Which is correct. An intrinsic function is applied as a method substitution. A method call will appear in the code and the compiler will replace it's apparent source-level implementation with a pre-cooked implementation. In some cases intrinsics are sort of compilation cheats, the idea being that some bits of functionality are both very important (i.e. worth while optimizing) and can benefit from a hand crafted solution that will be better than what the compiler can achieve.
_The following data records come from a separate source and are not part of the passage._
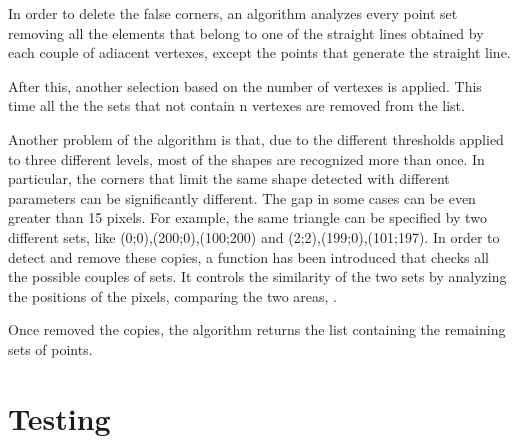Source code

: 		In order to delete the false corners, an algorithm analyzes every point set removing all the elements that belong to one of the straight lines obtained by each couple of adiacent vertexes, except the points that generate the straight line. 
		
		After this, another selection based on the number of vertexes is applied. This time all the the sets that not contain n vertexes are removed from the list.
		
		 
				
		
		Another problem of the algorithm is that, due to the different thresholds applied to three different levels, most of the shapes are recognized more than once.
		In particular, the corners that limit the same shape detected with different parameters can be significantly different.  
		The gap in some cases can be even greater than 15 pixels. 
		For example, the same triangle can be specified by two different sets, like {(0;0),(200;0),(100;200)} and {(2;2),(199;0),(101;197)}. 
		In order to detect and remove these copies, a function  has been introduced that checks all the possible couples of sets. 
		It controls the similarity of the two sets by analyzing the positions of the pixels, comparing the two areas, .
		
		Once removed the copies, the algorithm returns the list containing the remaining sets of points.

\begin{comment}		
		various parameters like the positions of pixels, the areas and the positions of each couple of 
	
		Then, the corners of each shape are "uniti" thanks to an algorithm of fi
		
		In order to detect the douls
\end{comment}
	

	

	\section{Testing}

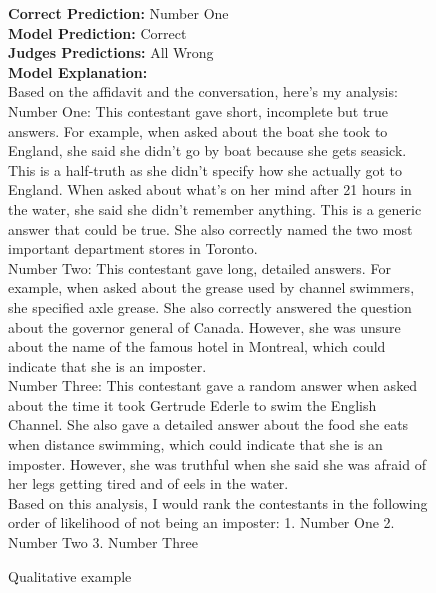 \begin{figure}[!h]
\small
\begin{framed}
\textbf{Correct Prediction:} Number One\\
\textbf{Model Prediction:} Correct\\
\textbf{Judges Predictions:} All Wrong\\

\textbf{Model Explanation:}\\
Based on the affidavit and the conversation, here's my analysis:\\
Number One: This contestant gave short, incomplete but true answers. For example, when asked about the boat she took to England, she said she didn't go by boat because she gets seasick. This is a half-truth as she didn't specify how she actually got to England. When asked about what's on her mind after 21 hours in the water, she said she didn't remember anything. This is a generic answer that could be true. She also correctly named the two most important department stores in Toronto.\\
Number Two: This contestant gave long, detailed answers. For example, when asked about the grease used by channel swimmers, she specified axle grease. She also correctly answered the question about the governor general of Canada. However, she was unsure about the name of the famous hotel in Montreal, which could indicate that she is an imposter.\\
Number Three: This contestant gave a random answer when asked about the time it took Gertrude Ederle to swim the English Channel. She also gave a detailed answer about the food she eats when distance swimming, which could indicate that she is an imposter. However, she was truthful when she said she was afraid of her legs getting tired and of eels in the water.\\
Based on this analysis, I would rank the contestants in the following order of likelihood of not being an imposter: 1. Number One 2. Number Two 3. Number Three

\end{framed}
\caption{Qualitative example}
\label{fig:1}
\end{figure}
The end result can be in one of a few flavours:

Method call replaced with a call to a JVM runtime method: E.g. System.arrayCopy is replaced with a call to a method stub generated by the runtime for all array types. This method call is not a JNI call, but it is a static method call that is not inlined.
Method call replaced with one or more instructions inlined: E.g. Unsafe.getByte/compareAndSet/Math.max
Method call replaced with compiler IR implementation: E.g. java.lang.reflect.Array.getLength
A mix of the above: E.g. String.equals is partially implemented in IR, but the array comparison is a call to a method stub.

The intrinsics are all set up in vmSymbols.hpp and if you look, you'll see Arrays.fill is NOT on the list. So why am I talking about Chewbacca? Because it is something like an intrinsic...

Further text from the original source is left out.